Trigger Warning: Violence
She died in front of my eyes, on a video from Iran, a video I hadn't intended to click on and then it was too late. I'm bent over double with nausea. She was a young woman, demonstrating against her government. Now she is a young woman, dead. It's not a movie and she will not rise again, laughing while wiping off all that ketchup from her face. It's real. It's for good. And it's wrong, on so many levels.
My nausea is unimportant. But not the general nausea of these events, the nausea elicited by those Americans who use all this for political gamesmanship, turning it all against Obama or for Obama, checking first on blogs which side they should be supporting, checking if they should be for the demonstrators or for Ahmadinejad, based on the overall political value of each package. And I wasn't that far removed from those types of thoughts. Because on some level the total package does matter, of course, and on some level it's the clerics who are going to keep almost all the power, whatever the results of this election. And I wasn't at all certain that women's rights in Iran would be improved from their current level, whoever won the election.

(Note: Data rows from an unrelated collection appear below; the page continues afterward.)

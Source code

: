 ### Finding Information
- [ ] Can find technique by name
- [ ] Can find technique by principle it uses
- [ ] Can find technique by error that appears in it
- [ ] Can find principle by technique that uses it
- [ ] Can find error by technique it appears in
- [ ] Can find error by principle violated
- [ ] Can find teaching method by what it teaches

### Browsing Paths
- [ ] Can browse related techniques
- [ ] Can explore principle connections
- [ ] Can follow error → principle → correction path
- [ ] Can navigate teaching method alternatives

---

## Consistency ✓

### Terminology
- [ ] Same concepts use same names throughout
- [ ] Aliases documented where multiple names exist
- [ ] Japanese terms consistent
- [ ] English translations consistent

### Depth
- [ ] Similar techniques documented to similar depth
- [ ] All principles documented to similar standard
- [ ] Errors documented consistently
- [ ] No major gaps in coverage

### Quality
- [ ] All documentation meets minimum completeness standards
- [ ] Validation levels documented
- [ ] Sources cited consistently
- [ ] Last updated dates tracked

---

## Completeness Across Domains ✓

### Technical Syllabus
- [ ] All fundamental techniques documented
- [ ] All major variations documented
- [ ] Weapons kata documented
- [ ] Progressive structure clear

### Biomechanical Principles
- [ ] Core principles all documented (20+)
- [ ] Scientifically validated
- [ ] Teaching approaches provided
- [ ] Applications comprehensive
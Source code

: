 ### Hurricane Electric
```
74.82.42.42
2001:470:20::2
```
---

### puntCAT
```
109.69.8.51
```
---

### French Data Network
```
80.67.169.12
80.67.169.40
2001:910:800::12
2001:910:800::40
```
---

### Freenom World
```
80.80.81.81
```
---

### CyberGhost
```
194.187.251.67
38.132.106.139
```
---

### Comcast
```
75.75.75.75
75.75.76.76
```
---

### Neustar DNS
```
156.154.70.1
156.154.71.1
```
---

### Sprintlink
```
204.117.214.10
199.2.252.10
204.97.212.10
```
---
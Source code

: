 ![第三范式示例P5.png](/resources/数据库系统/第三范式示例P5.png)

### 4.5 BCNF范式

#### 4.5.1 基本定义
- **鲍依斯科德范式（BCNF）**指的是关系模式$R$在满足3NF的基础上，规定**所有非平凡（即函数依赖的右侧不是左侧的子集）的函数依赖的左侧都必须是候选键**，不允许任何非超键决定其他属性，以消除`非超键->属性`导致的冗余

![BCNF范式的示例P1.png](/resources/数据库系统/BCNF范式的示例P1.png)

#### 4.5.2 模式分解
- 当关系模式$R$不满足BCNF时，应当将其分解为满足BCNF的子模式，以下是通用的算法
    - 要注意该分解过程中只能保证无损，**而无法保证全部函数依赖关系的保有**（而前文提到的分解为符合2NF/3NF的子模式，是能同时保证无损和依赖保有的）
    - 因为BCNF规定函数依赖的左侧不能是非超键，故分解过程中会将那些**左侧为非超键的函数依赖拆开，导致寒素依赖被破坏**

But then she dies in front of my eyes and it doesn't matter how much I tell myself that people, women and men, are killed all the time for their political beliefs, all over this damn planet. She got butchered on the street, just like that, for demonstrating. And still the Iranian women go out there:
I also know that Iran's women stand in the vanguard. For days now, I've seen them urging less courageous men on. I've seen them get beaten and return to the fray. "Why are you sitting there?" one shouted at a couple of men perched on the sidewalk on Saturday. "Get up! Get up!"
Another green-eyed woman, Mahin, aged 52, staggered into an alley clutching her face and in tears. Then, against the urging of those around her, she limped back into the crowd moving west toward Freedom Square. Cries of "Death to the dictator!" and "We want liberty!" accompanied her.
There were people of all ages. I saw an old man on crutches, middle-aged office workers and bands of teenagers. Unlike the student revolts of 2003 and 1999, this movement is broad.
"Can't the United Nations help us?" one woman asked me. I said I doubted that very much. "So," she said, "we are on our own."